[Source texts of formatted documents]
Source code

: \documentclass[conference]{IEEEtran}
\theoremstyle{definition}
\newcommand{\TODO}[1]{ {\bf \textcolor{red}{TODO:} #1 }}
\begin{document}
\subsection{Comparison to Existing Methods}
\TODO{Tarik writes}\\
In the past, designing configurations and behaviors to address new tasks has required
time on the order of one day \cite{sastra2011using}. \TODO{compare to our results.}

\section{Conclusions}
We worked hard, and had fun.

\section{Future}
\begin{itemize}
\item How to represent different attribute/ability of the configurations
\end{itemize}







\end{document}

PROBLEM TO SOLVE ::
Wherever "configurations" appears in a line of the entries, copy that line.

ANSWER TO THE PROBLEM ::
In the past, designing configurations and behaviors to address new tasks has required
\item How to represent different attribute/ability of the configurations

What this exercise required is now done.